GenAI and the student experience – Sue Beckingham, Louise Drum, Peter Hartley & students
Louise highlighted the lack to student participation in discussions around AI. Napier University set up an anonymous padlet to allow students to tell them what they thought. Most students are enthusiastic about AI. They use it as a dialogue partner to get rapid feedback. It’s also helpful for disabled and neurodivergent students, and those who speak English as a second language, who use AI as an assistive technology. However students also said that using AI is unfair and feels like cheating. Some added that they like the process of writing and don’t want to loose that, which prompted Louise to ask if we’re outsourcing the process of critical thinking? Louise encouraged us to share our practice through networks, adding that collaboration and cooperation is key and can lead to all kinds of serendipity.
The students provided a range of different perspectives:
Some reported conflicting feelings and messages from staff about whether and how AI can be used, or whether it’s cheating. Students said they felt they are not being taught how to use AI effectively.
GCSEs and the school system just doesn’t work for many students, not just neurotypical ones, it’s all about memorising things. We need more skills based learning rather than outcome based learning.
Use of AI tools echoes previous concerns about the use of the internet in education. There was a time when there was considerable debate about whether the internet should be used for teaching & learning.
AI can be used to support new learning. It provides on hand personal assistance that’s there 24/7. Students create fictional classmates and partners who they can debate with. A lot of it is garbage but some of it is useful. Even when it doesn’t make sense, it makes you think about other things that do make sense.
A few thoughts…
As is often the case with any new technology, many of the problematic issues that AI has thrown up relate less to the technology itself, and more to the nature of our educational institutions and systems. This is particularly true in the cases of issues relating to equity, diversity and inclusion; whose knowledge and experiences are valued, and whose are marginalised?

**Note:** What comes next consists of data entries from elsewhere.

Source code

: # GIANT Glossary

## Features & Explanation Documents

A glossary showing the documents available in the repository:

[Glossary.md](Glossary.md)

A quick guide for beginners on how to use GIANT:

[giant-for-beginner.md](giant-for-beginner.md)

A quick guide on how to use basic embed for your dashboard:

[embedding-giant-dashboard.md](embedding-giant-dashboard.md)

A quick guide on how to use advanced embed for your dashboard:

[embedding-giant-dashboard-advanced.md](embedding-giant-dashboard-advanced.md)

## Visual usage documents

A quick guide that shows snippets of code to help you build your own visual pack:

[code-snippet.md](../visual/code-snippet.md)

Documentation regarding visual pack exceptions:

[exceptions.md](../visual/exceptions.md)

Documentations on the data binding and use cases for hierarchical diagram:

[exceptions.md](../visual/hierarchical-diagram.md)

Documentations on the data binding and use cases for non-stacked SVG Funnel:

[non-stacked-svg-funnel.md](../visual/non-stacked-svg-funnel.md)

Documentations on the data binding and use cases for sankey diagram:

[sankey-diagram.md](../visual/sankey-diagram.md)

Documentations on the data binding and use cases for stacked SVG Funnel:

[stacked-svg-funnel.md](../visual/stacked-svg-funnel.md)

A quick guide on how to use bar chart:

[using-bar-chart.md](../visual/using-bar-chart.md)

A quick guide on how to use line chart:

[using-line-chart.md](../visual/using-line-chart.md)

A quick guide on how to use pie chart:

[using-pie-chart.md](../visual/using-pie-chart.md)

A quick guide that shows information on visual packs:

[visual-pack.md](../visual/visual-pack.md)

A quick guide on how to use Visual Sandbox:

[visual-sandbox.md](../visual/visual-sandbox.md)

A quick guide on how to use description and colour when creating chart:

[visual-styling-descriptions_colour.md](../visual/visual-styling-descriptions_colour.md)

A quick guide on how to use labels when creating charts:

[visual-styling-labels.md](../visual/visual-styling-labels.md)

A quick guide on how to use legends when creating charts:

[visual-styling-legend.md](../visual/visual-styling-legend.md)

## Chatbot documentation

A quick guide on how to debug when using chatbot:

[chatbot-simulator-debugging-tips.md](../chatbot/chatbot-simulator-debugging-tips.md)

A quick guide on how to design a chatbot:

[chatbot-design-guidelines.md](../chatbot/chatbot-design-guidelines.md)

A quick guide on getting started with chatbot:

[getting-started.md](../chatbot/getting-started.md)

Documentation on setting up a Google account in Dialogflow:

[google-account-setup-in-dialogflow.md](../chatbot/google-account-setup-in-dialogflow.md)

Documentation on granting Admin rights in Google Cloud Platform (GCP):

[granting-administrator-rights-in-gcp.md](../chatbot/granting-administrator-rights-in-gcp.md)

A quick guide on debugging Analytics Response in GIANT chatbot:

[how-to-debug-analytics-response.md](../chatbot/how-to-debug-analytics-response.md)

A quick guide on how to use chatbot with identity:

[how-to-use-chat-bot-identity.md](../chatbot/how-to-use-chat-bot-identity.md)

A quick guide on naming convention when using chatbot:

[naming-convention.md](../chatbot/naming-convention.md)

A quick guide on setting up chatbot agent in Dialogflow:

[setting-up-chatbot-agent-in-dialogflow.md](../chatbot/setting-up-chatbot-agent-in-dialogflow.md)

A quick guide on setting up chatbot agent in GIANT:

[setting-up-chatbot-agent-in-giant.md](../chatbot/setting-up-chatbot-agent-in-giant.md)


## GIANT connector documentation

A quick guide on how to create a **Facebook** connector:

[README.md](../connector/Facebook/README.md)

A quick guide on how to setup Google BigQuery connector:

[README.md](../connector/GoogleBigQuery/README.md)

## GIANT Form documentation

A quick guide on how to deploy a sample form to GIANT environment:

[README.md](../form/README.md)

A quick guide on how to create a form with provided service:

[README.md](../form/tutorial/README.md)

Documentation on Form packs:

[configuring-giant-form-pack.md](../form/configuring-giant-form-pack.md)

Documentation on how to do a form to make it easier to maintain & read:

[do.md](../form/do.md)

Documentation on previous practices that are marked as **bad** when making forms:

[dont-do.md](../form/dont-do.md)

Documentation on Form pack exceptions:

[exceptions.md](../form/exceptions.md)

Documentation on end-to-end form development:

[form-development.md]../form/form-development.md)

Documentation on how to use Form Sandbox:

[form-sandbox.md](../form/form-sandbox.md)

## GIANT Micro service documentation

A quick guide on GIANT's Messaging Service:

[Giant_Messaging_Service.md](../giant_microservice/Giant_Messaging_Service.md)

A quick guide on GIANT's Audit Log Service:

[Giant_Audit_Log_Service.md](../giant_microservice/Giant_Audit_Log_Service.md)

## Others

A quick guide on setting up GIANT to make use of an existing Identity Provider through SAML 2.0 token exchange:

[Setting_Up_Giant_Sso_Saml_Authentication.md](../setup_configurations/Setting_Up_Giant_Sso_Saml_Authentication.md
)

It’s notable that several speakers mentioned the use of AI in recruitment. Sue Beckingham noted that AI can be helpful for interview practice, though Helen highlighted research that suggested applicants who used chatGPT’s paid functionality perform much better in recruitment than those who don’t. This suggests that we need to be thinking about authentic recruitment practices in much the same way we think about authentic assessment. Can we create recruitment process that mitigate or bypass the impact of these systems?
I particularly liked Helen’s characterisation of AI as synthetic media, which helps to defuse some of the hype and sensationalism around these technologies.

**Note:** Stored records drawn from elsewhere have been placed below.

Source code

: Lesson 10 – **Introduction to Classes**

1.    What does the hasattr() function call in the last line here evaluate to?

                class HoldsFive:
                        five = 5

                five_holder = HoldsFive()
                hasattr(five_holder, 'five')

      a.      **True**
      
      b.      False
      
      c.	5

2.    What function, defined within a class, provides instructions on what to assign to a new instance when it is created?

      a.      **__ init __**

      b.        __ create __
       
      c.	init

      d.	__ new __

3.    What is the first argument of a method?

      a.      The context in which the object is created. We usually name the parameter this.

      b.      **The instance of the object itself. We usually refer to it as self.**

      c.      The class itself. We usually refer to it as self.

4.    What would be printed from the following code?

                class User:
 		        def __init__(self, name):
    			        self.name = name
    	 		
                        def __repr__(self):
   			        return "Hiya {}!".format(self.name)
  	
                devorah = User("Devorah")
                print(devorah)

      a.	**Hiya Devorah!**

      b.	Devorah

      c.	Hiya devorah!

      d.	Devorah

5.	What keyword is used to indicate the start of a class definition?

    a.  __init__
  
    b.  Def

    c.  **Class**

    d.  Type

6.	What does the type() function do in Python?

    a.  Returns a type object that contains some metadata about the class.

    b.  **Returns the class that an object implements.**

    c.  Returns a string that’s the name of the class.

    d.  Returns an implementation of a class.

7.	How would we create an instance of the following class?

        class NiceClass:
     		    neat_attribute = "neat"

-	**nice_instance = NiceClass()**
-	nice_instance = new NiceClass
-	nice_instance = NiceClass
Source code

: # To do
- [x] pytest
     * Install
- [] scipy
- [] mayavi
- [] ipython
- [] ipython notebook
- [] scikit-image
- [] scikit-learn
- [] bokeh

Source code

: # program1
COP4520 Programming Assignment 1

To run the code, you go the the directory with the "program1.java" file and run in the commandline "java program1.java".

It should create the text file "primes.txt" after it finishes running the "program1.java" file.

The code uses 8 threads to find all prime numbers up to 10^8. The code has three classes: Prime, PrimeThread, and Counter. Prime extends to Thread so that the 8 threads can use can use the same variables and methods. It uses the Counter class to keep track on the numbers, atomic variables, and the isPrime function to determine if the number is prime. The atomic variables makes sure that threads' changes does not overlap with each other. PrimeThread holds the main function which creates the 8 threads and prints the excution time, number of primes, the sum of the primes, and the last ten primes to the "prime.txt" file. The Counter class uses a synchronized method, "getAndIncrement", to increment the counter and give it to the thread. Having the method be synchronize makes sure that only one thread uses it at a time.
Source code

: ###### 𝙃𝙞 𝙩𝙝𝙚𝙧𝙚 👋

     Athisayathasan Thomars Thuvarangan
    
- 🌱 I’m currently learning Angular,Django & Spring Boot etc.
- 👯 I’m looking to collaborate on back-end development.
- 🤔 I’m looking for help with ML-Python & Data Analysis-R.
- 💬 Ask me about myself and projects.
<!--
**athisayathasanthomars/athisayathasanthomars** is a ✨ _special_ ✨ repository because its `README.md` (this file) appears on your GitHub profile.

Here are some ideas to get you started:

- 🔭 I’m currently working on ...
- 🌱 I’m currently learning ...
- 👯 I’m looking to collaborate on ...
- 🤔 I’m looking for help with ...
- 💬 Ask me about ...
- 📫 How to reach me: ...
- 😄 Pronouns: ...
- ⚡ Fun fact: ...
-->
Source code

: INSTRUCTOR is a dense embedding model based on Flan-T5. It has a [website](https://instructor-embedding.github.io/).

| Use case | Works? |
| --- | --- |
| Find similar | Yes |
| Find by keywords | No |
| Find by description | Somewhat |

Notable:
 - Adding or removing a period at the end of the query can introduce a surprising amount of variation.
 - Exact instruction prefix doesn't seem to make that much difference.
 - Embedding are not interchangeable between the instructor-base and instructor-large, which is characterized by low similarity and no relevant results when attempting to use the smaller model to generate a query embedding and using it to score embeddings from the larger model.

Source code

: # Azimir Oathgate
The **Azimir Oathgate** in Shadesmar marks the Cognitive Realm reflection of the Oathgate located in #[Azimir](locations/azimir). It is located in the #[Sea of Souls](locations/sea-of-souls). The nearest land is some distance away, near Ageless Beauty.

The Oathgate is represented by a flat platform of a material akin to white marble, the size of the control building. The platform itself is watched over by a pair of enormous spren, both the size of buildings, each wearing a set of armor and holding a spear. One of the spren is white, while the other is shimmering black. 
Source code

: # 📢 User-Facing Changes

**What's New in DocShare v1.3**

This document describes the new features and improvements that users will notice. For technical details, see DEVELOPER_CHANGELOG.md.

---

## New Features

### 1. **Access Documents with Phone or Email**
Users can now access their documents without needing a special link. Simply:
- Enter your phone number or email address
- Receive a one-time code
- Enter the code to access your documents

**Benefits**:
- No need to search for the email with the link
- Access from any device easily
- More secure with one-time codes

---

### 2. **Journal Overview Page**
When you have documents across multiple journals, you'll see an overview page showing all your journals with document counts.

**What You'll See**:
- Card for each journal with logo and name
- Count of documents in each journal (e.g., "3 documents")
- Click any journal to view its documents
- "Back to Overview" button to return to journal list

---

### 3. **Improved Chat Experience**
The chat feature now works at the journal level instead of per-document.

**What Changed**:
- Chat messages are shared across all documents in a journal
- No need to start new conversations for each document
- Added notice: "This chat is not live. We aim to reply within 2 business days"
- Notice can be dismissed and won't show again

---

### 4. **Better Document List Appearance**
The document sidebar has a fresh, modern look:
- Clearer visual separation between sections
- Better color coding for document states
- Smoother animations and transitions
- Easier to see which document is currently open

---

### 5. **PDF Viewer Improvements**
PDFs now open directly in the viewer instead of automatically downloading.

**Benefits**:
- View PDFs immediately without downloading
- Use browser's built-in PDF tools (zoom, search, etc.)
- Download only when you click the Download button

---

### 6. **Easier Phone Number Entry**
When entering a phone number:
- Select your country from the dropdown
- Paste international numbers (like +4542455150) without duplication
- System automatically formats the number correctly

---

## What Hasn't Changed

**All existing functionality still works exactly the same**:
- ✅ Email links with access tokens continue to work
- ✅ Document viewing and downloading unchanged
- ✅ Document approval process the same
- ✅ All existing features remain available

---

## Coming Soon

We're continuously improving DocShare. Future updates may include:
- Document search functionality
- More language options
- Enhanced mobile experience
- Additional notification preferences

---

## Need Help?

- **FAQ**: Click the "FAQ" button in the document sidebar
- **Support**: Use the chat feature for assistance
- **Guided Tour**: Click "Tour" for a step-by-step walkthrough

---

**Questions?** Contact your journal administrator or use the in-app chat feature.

The key to addressing many of the issues relating to the use of AI in education is to share our practice and experience openly and to engage our colleagues and students in conversations that are underpinned by contextual ethical frameworks such as ALT’s Framework for Ethical Learning Technology. Peter Hartley noted that universities that have already invested in student engagement and co-creation are at an advantage when it comes to engaging with AI tools.
I’m strongly in favour of Helen’s call for spaces of principled refusal, however at the same time we need to be aware that the genie is out of the bottle. These tools are out in the world now, they are in our education institutions, and they are being used by students in increasingly diverse and creative ways, often to mitigate the impact of systemic inequities. While it’s important to acknowledge the exploitative nature and very real harms perpetrated by the AI industry, the issues and potential raised by these tools also give us an opportunity to question and address systemic inequities within the academy. AI tools provide a valuable starting point to open conversations about difficult ethical questions about knowledge, understanding and what it means to learn and be human.